When Donald Trump does something stupid, it’s usually spontaneous, some from-the-hip salvo, an ill-considered suggestion, like his tweet Sunday musing that unless North Korea starts behaving we might have to suspend trade with China, which would gut the American economy more thoroughly than a Korean nuke to Sacramento.

But the six-month fuse Trump lit Tuesday spiking the Deferred Action for Childhood Arrival act is a sort of calculated genius. I’m not saying his executive order is the right thing to do; it isn’t. Tugging away the legal status of hundreds of thousands of young people who are trying to carry on with their daily lives is bad policy, bad economics and morally wrong.

The president is doing the wrong thing in a clever fashion, for a change, or at least more clever than Trump usually does things, which is setting the bar low.

Let’s unpack Trump’s latest jaw-dropper. First, by issuing an executive order nullifying Barack Obama’s 2012 edict providing immigrants who were brought to this country as children, dubbed “Dreamers,” relief from deportation, he blows a big kiss to his alt-right base. The “Make America Great Again” crowd, who, if not all haters, do their own dreaming about a return to a legendary time when white Protestants ran everything.

Plus they love reversing anything that Obama ever did in office, even if it means losing their own health insurance.

OPINION

Trump’s fans were already giddy from the pardon of Sheriff Joe Arpaio, who was convicted of ignoring court orders that he respect the rights of Hispanic Arizonans.

His pardon puts the lie, yet again, to a popular sophistry. Bigots pretend it is their loyalty to law and not mere fear that inspires their opposition to immigrants. A college student who came over in her mother’s arms is a CRIMINAL who broke the LAW and has to be immediately deported to a Mexico she hasn’t seen since infancy. But good old Sheriff Joe? Just doin’ his job, putting brown-skinned folks in what he himself bragged was a “concentration camp.”

Second, Trump did not merely void DACA. Instead, he sent it whistling across the bow of Congress, deliberately.

“Congress, get ready to do your job – DACA!” Trump taunted on Twitter. He’s been railing against Congress for weeks for failing to overturn Obamacare, for turning its back on his insane Great Southern Wall and, in general, not glorifying Trump sufficiently.

Had Trump merely voided the act himself, the blame would be his alone. Now he sends the issue sizzling into Congress’s court — like a tennis ball off Rafael Nadal’s racket — for them to return, if they can, while he smirks and strolls off to bask in the glow of another rally.

Congress should have solved this problem years ago but didn’t because Congress is stuffed with as many fearful, short-sighted, change-averse nitwits as any Trump rally. Our wasp’s nest of lawmakers could solve it now except a) they can’t solve anything, and b) they come from and represent the same terrified rustic mob that elected Trump in the first place.

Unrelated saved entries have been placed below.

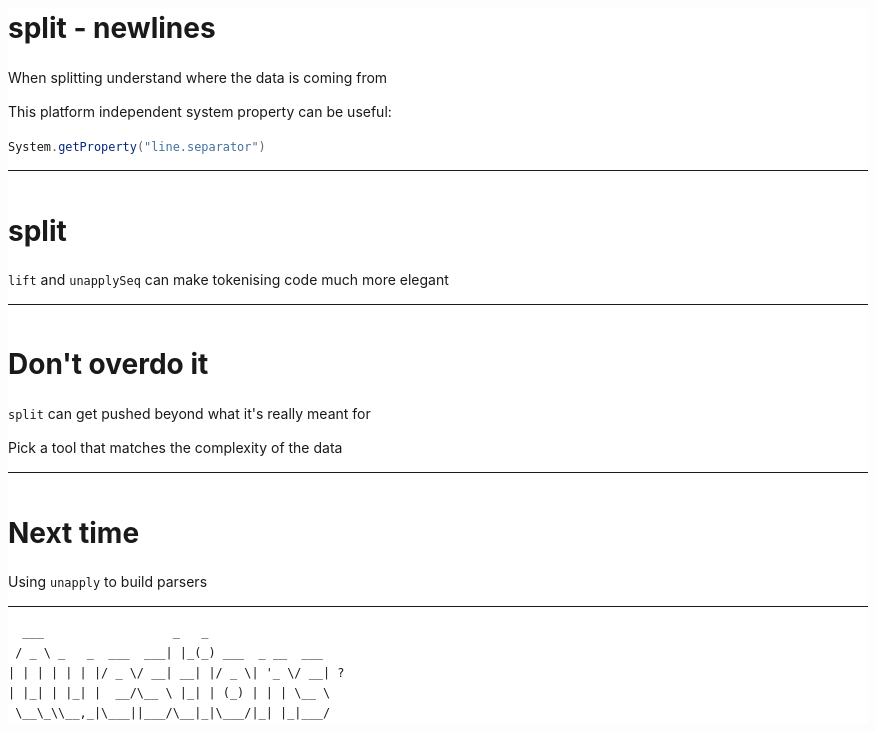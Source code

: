 
# split - newlines

When splitting understand where the data is coming from

This platform independent system property can be useful:

```scala
System.getProperty("line.separator")
```

---

# split

`lift` and `unapplySeq` can make tokenising code much more elegant

---

# Don't overdo it

`split` can get pushed beyond what it's really meant for

Pick a tool that matches the complexity of the data

---

# Next time

Using `unapply` to build parsers

---

```
  ___                  _   _
 / _ \ _   _  ___  ___| |_(_) ___  _ __  ___
| | | | | | |/ _ \/ __| __| |/ _ \| '_ \/ __| ?
| |_| | |_| |  __/\__ \ |_| | (_) | | | \__ \
 \__\_\\__,_|\___||___/\__|_|\___/|_| |_|___/
```

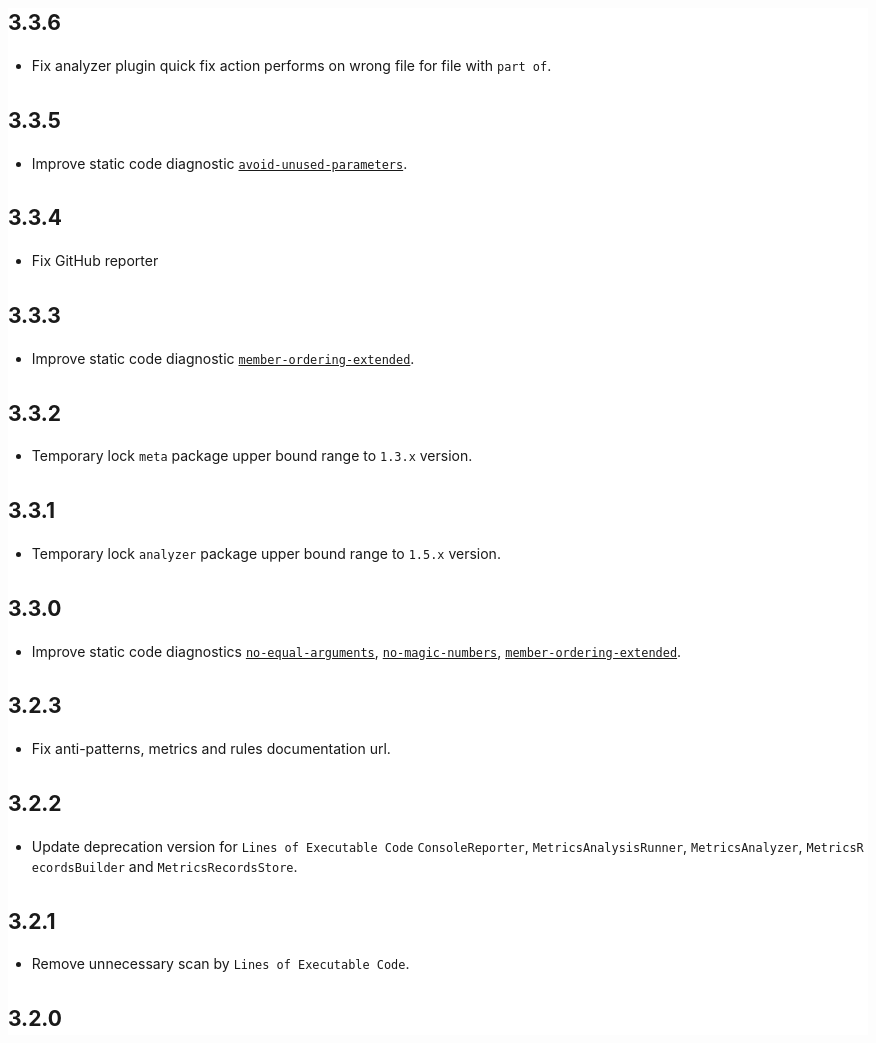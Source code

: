 ## 3.3.6

- Fix analyzer plugin quick fix action performs on wrong file for file with `part of`.

## 3.3.5

- Improve static code diagnostic [`avoid-unused-parameters`](https://dcm.dev/docs/individuals/rules/common/avoid-unused-parameters).

## 3.3.4

- Fix GitHub reporter

## 3.3.3

- Improve static code diagnostic [`member-ordering-extended`](https://dcm.dev/docs/individuals/rules/common/member-ordering-extended).

## 3.3.2

- Temporary lock `meta` package upper bound range to `1.3.x` version.

## 3.3.1

- Temporary lock `analyzer` package upper bound range to `1.5.x` version.

## 3.3.0

- Improve static code diagnostics [`no-equal-arguments`](https://dcm.dev/docs/individuals/rules/common/no-equal-arguments), [`no-magic-numbers`](https://dcm.dev/docs/individuals/rules/common/no-magic-number), [`member-ordering-extended`](https://dcm.dev/docs/individuals/rules/common/member-ordering-extended).

## 3.2.3

- Fix anti-patterns, metrics and rules documentation url.

## 3.2.2

- Update deprecation version for `Lines of Executable Code` `ConsoleReporter`, `MetricsAnalysisRunner`, `MetricsAnalyzer`, `MetricsRecordsBuilder` and `MetricsRecordsStore`.

## 3.2.1

- Remove unnecessary scan by `Lines of Executable Code`.

## 3.2.0
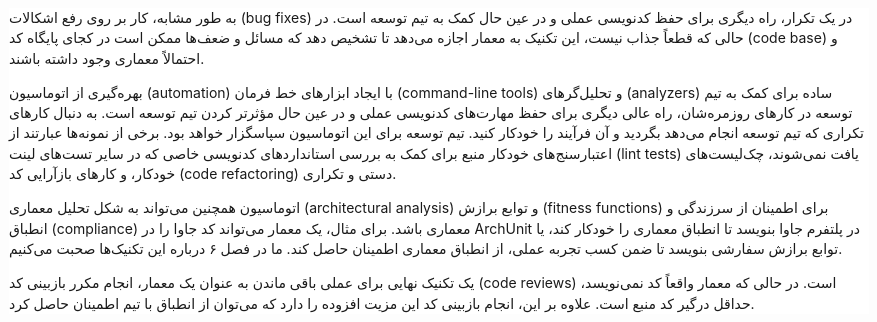 به طور مشابه، کار بر روی رفع اشکالات (bug fixes) در یک تکرار، راه دیگری برای حفظ کدنویسی عملی و در عین حال کمک به تیم توسعه است. در حالی که قطعاً جذاب نیست، این تکنیک به معمار اجازه می‌دهد تا تشخیص دهد که مسائل و ضعف‌ها ممکن است در کجای پایگاه کد (code base) و احتمالاً معماری وجود داشته باشند.

بهره‌گیری از اتوماسیون (automation) با ایجاد ابزارهای خط فرمان (command-line tools) و تحلیل‌گرهای (analyzers) ساده برای کمک به تیم توسعه در کارهای روزمره‌شان، راه عالی دیگری برای حفظ مهارت‌های کدنویسی عملی و در عین حال مؤثرتر کردن تیم توسعه است. به دنبال کارهای تکراری که تیم توسعه انجام می‌دهد بگردید و آن فرآیند را خودکار کنید. تیم توسعه برای این اتوماسیون سپاسگزار خواهد بود. برخی از نمونه‌ها عبارتند از اعتبارسنج‌های خودکار منبع برای کمک به بررسی استانداردهای کدنویسی خاصی که در سایر تست‌های لینت (lint tests) یافت نمی‌شوند، چک‌لیست‌های خودکار، و کارهای بازآرایی کد (code refactoring) دستی و تکراری.

اتوماسیون همچنین می‌تواند به شکل تحلیل معماری (architectural analysis) و توابع برازش (fitness functions) برای اطمینان از سرزندگی و انطباق (compliance) معماری باشد. برای مثال، یک معمار می‌تواند کد جاوا را در ArchUnit در پلتفرم جاوا بنویسد تا انطباق معماری را خودکار کند، یا توابع برازش سفارشی بنویسد تا ضمن کسب تجربه عملی، از انطباق معماری اطمینان حاصل کند. ما در فصل ۶ درباره این تکنیک‌ها صحبت می‌کنیم.

یک تکنیک نهایی برای عملی باقی ماندن به عنوان یک معمار، انجام مکرر بازبینی کد (code reviews) است. در حالی که معمار واقعاً کد نمی‌نویسد، حداقل درگیر کد منبع است. علاوه بر این، انجام بازبینی کد این مزیت افزوده را دارد که می‌توان از انطباق با تیم اطمینان حاصل کرد.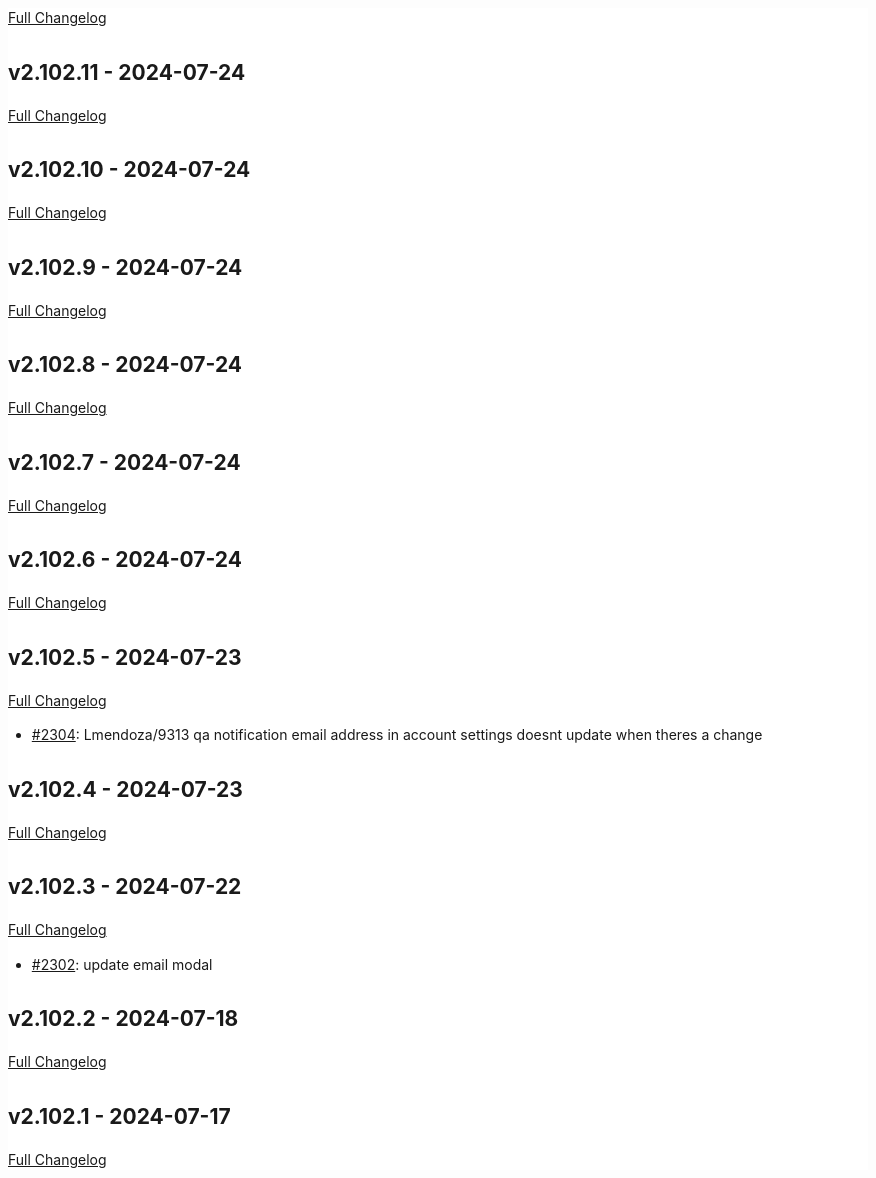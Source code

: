 [Full Changelog](https://github.com/ORCID/orcid-angular/compare/v2.102.11...v2.102.12)

## v2.102.11 - 2024-07-24

[Full Changelog](https://github.com/ORCID/orcid-angular/compare/v2.102.10...v2.102.11)

## v2.102.10 - 2024-07-24

[Full Changelog](https://github.com/ORCID/orcid-angular/compare/v2.102.9...v2.102.10)

## v2.102.9 - 2024-07-24

[Full Changelog](https://github.com/ORCID/orcid-angular/compare/v2.102.8...v2.102.9)

## v2.102.8 - 2024-07-24

[Full Changelog](https://github.com/ORCID/orcid-angular/compare/v2.102.7...v2.102.8)

## v2.102.7 - 2024-07-24

[Full Changelog](https://github.com/ORCID/orcid-angular/compare/v2.102.6...v2.102.7)

## v2.102.6 - 2024-07-24

[Full Changelog](https://github.com/ORCID/orcid-angular/compare/v2.102.5...v2.102.6)

## v2.102.5 - 2024-07-23

[Full Changelog](https://github.com/ORCID/orcid-angular/compare/v2.102.4...v2.102.5)

- [#2304](https://github.com/ORCID/orcid-angular/pull/2304): Lmendoza/9313 qa notification email address in account settings doesnt update when theres a change

## v2.102.4 - 2024-07-23

[Full Changelog](https://github.com/ORCID/orcid-angular/compare/v2.102.3...v2.102.4)

## v2.102.3 - 2024-07-22

[Full Changelog](https://github.com/ORCID/orcid-angular/compare/v2.102.2...v2.102.3)

- [#2302](https://github.com/ORCID/orcid-angular/pull/2302): update email modal

## v2.102.2 - 2024-07-18

[Full Changelog](https://github.com/ORCID/orcid-angular/compare/v2.102.1...v2.102.2)

## v2.102.1 - 2024-07-17

[Full Changelog](https://github.com/ORCID/orcid-angular/compare/v2.102.0...v2.102.1)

Still, panic is premature. There was a loud bang over health care, too, but when the smoke cleared the toe was still there. Maybe doing wrong makes the hand shake. Our president has shifted his policy pistol, squinted down the barrel, and is taking a bead on the country’s future. While highly worrisome, now is not a time for despair. Our current political situation is so chaotic and counterintuitive that what seems a disaster Tuesday could be an opportunity on Thursday. Every circus comes to an end.

You don’t need me to underline how cruel this is to nearly a million fellow residents of this once-great land. But I can’t help observing that Trump dropping this mess into Congress’s lap, on top of dealing with Hurricane Harvey and half an alphabet’s worth of storms to come, might ultimately have good effect. First, Congress might not get around to the other mistakes it plans to make, starting with tilting the tax code even more in favor of the rich. Second, who knows, Congress might actually pass the law freeing these 800,000 would-be Americans from their legal chains.